## What is expected
Below are entries. Reproduce exactly the lines between the line holding "Wordpress starter pack" and the line holding "Other parameters are", inclusive, and only those.

#####

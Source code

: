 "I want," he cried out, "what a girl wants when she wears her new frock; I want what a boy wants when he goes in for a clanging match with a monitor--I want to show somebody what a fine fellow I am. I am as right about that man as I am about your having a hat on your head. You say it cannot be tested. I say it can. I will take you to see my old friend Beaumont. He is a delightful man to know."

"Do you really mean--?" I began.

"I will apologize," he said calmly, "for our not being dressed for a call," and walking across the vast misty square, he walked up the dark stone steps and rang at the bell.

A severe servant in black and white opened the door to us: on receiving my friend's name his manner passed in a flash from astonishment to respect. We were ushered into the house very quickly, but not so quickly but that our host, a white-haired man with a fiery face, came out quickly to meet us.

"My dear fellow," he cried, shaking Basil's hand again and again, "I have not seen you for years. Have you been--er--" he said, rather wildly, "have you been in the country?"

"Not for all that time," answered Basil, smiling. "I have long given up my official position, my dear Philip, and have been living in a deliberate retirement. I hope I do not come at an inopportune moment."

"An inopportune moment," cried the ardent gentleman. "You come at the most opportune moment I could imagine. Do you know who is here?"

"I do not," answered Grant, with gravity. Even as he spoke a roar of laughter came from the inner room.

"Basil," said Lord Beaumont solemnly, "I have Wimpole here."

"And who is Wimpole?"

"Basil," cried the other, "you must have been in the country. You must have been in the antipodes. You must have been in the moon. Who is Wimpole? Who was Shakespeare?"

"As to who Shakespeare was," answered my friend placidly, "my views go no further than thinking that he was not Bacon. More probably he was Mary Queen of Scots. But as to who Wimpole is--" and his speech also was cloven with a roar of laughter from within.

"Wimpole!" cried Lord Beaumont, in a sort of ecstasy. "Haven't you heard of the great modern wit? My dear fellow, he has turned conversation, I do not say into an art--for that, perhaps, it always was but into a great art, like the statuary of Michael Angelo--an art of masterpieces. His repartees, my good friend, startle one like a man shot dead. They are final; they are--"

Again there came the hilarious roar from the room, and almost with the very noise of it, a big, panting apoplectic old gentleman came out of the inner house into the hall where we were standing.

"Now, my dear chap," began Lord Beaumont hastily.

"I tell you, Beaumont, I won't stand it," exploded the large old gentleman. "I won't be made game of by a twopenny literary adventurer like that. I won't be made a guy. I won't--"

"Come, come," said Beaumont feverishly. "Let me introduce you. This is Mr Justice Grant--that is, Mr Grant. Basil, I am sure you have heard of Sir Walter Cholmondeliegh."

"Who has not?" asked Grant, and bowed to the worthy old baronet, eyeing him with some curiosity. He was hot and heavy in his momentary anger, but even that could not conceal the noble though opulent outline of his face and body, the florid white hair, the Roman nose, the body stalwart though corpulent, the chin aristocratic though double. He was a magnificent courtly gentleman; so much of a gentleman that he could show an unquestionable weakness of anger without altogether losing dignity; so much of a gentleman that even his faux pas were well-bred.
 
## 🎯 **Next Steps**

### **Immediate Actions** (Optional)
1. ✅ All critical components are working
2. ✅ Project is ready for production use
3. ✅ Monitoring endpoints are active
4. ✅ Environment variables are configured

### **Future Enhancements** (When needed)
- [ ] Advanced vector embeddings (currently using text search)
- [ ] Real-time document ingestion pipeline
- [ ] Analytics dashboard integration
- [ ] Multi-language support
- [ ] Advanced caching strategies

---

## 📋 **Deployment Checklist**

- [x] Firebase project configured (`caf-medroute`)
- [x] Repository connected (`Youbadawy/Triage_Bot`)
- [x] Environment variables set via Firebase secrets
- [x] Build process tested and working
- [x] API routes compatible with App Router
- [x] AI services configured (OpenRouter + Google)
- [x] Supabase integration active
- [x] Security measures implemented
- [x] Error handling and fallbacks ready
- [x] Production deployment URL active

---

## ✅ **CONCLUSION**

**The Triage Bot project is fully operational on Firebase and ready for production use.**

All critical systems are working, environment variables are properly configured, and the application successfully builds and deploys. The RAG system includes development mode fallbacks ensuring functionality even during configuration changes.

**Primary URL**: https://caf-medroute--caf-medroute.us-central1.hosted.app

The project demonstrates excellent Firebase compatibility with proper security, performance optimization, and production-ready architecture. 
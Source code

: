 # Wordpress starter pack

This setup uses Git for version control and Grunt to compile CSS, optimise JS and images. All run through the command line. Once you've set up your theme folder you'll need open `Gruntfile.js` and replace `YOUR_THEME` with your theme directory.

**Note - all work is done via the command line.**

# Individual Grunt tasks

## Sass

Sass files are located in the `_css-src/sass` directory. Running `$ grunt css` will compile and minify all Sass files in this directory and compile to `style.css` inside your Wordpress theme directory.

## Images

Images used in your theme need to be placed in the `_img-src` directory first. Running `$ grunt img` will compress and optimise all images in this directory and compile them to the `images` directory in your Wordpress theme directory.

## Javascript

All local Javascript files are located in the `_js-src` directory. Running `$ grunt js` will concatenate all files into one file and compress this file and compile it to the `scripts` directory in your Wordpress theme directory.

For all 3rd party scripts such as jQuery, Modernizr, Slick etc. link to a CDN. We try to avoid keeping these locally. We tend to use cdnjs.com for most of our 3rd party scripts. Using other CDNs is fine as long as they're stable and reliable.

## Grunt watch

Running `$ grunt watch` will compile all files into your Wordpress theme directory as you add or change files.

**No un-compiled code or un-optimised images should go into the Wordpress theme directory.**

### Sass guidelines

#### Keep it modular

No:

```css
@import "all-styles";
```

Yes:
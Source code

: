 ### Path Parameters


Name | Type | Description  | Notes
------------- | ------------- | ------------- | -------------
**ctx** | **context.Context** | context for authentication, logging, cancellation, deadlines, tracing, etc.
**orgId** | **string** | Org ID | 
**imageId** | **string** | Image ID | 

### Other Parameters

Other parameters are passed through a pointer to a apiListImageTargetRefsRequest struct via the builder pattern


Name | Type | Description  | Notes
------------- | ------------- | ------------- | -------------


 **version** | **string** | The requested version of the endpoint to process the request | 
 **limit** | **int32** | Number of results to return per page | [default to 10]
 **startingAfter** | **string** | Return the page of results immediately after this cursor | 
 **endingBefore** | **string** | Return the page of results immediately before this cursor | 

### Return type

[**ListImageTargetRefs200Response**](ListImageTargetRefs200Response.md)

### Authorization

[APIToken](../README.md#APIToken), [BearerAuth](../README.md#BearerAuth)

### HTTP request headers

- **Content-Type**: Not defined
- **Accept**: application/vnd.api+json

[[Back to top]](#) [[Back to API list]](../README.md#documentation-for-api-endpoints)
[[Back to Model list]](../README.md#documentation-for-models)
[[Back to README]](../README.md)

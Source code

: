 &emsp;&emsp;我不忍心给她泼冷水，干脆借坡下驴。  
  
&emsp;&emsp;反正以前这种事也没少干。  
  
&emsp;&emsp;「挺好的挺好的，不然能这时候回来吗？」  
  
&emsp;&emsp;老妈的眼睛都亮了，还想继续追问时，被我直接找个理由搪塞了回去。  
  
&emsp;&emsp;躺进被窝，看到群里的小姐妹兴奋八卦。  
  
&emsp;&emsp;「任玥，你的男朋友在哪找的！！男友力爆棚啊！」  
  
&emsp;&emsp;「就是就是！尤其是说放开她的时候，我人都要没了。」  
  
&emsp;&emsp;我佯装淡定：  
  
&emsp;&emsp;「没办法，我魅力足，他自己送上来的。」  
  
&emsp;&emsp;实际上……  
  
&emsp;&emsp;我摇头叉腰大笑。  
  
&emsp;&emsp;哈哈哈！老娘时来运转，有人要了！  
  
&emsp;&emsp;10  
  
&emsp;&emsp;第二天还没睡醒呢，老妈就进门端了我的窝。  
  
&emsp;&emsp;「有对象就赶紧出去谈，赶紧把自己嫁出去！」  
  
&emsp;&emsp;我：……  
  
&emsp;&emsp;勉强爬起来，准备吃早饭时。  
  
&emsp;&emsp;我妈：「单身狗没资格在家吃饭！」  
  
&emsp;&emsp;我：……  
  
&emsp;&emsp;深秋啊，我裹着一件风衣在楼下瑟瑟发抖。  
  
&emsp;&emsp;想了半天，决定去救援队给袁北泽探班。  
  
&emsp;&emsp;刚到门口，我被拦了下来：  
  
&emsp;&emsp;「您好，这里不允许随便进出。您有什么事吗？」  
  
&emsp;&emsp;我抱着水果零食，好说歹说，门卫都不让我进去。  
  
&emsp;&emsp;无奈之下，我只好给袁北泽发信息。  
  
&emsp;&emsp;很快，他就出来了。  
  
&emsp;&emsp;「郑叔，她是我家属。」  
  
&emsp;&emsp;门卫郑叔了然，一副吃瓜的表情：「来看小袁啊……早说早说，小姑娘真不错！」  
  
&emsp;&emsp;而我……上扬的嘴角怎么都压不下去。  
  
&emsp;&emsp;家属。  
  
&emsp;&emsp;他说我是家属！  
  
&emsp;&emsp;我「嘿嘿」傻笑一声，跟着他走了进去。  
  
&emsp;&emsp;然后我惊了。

#####

## Task answer
: # Wordpress starter pack

This setup uses Git for version control and Grunt to compile CSS, optimise JS and images. All run through the command line. Once you've set up your theme folder you'll need open `Gruntfile.js` and replace `YOUR_THEME` with your theme directory.

**Note - all work is done via the command line.**

# Individual Grunt tasks

## Sass

Sass files are located in the `_css-src/sass` directory. Running `$ grunt css` will compile and minify all Sass files in this directory and compile to `style.css` inside your Wordpress theme directory.

## Images

Images used in your theme need to be placed in the `_img-src` directory first. Running `$ grunt img` will compress and optimise all images in this directory and compile them to the `images` directory in your Wordpress theme directory.

## Javascript

All local Javascript files are located in the `_js-src` directory. Running `$ grunt js` will concatenate all files into one file and compress this file and compile it to the `scripts` directory in your Wordpress theme directory.

For all 3rd party scripts such as jQuery, Modernizr, Slick etc. link to a CDN. We try to avoid keeping these locally. We tend to use cdnjs.com for most of our 3rd party scripts. Using other CDNs is fine as long as they're stable and reliable.

## Grunt watch

Running `$ grunt watch` will compile all files into your Wordpress theme directory as you add or change files.

**No un-compiled code or un-optimised images should go into the Wordpress theme directory.**

### Sass guidelines

#### Keep it modular

No:

```css
@import "all-styles";
```

Yes:
Source code

: ### Path Parameters


Name | Type | Description  | Notes
------------- | ------------- | ------------- | -------------
**ctx** | **context.Context** | context for authentication, logging, cancellation, deadlines, tracing, etc.
**orgId** | **string** | Org ID | 
**imageId** | **string** | Image ID | 

### Other Parameters

Other parameters are passed through a pointer to a apiListImageTargetRefsRequest struct via the builder pattern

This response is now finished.